Ce que j'aime donner à entendre, comme des tremplins pour l'auditeur, des invitations, ce sont ces heureuses surprises, de celles qui affleurent lors d'une rencontre, d'une engageante et accessible disponibilité à l'instant, qui m'envahissent et me font vibrer au sens plein du terme. Il m'arrive d'accueillir des éléments résonants venant du sonore, déjà présents, latents, que je n'avais pas encore appréhendé dans leur nouveauté, pas plus que je n'avais mesuré la profondeur avec laquelle ils me touchent, ni l'activité qu'ils suscitent en moi. Des réalités sonores que je désirais sans doute secrètement rencontrer, sans même le savoir, sans avoir à aucun moment soupçonné leur existence, ou peut-être lors d'un rêve, d'une évasion musicale éveillée. Des sensations sonores troublantes qui, dans l'instant, sont capables de me replacer sans dérobades dans le champ de mon propre devenir musical. Et plus encore. Des sensations qui ne s'offrent pas comme des objets formatés et conditionnés, consommables, images à collectionner, accumuler, classer, répertorier, nommer, géo-localiser, colorier avec les nuances de couleur d'une palette prête à être vécue. Des sensations qui ne laissent pas indifférent, qui mettent à nu, qui ne s'expriment finalement que si je suis disposé à me vivre selon d'autres inflexions, décidé à remiser certaines de mes certitudes laborieusement acquises, ouvrir ma confiance à la sensation (et l'on m'a pourtant bien appris à m'en garder), à ces versants non pas inouïs, mais non encore explorés de l'univers vibratoire. Etre autrement avec soi et vis-à-vis du monde l'instant d'une musique et, pourquoi pas, par un effet de rémanence perceptive, de mémoire corporelle, aller au quotidien et dans un mouvement, une attention renouvelée, vers une disponibilité sensorielle accrue.

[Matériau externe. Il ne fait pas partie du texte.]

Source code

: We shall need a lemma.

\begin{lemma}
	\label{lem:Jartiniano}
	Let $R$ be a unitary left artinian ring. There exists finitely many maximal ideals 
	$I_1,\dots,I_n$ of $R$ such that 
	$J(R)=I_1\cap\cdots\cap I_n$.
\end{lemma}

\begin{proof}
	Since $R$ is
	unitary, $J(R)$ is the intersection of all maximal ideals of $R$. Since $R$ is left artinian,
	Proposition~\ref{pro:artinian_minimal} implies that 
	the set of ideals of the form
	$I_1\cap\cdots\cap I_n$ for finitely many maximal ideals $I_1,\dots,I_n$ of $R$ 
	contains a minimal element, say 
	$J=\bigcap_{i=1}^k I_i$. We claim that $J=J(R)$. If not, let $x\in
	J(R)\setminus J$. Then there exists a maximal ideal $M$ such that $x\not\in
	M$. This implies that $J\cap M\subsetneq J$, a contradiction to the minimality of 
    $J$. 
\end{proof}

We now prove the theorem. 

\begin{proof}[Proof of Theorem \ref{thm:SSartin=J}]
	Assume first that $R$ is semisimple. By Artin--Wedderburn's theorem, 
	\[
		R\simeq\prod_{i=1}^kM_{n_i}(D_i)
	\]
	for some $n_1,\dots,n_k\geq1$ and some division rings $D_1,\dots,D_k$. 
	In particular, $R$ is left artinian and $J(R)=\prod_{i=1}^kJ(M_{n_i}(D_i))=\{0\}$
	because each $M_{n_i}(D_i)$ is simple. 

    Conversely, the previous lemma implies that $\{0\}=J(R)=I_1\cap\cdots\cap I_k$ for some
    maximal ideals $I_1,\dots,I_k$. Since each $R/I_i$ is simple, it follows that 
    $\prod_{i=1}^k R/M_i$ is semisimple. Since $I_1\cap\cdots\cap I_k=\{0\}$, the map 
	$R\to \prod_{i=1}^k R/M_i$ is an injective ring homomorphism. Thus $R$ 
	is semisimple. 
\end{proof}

Autant dire que l'écoute est primordiale dans ce type de pratiques musicales, une proposition d'écoute favorisée par la continuité d'un son à vivre comme un milieu perceptif. Une fois le processus lancé, mes interventions consistent régulièrement à mettre en danger ce qui se donne à entendre, les « en-soi » sonores qui apparaissent, se revendiquent, et cherchent à s'approprier temps et espace. Dans ces conditions, l'apparition d'une structure sonore est accueillie comme une intrusion parce que, le plus souvent, sa raison d'être perceptive est stratégiquement de retenir, instituer, défendre. Une structure formelle est systématiquement convaincante, démonstrative. Une forme, quant à elle, est d'emblée complète, dissociable, catégorielle, à contre-courant d'un désir, très vite importune, indiscrète, tapageuse. Elle demande implicitement à perdurer et ainsi ne parle plus de devenir mais de survie. Son plus riche mode d'existence est pour moi transitoire et non prémédité. Dans un son continu, on peut dire que, globalement, statistiquement, les formes sont toujours les « mêmes ». Mais il n'en est rien, ce n'est pas un kaléidoscope. La dynamique énergétique interne à la matière vibratoire interdit à la forme sonore d'entrer dans le champ de la durée, exclut sa généralisation. Les formes sonores à l'intérieur d'un drone vont et viennent et se répètent en dehors de toute identité allusive, allégorique. Elles sont en permanence nourries par le magma vibratoire, ne peuvent plus faire modèle, repère, habitude. Elles n'ont plus la capacité de fermer autour d'elles le champ des possibles. Elles s'expriment autrement et traversent des contextes musicaux imbriqués en établissant une continuité perceptive au sein du plasma bruyant.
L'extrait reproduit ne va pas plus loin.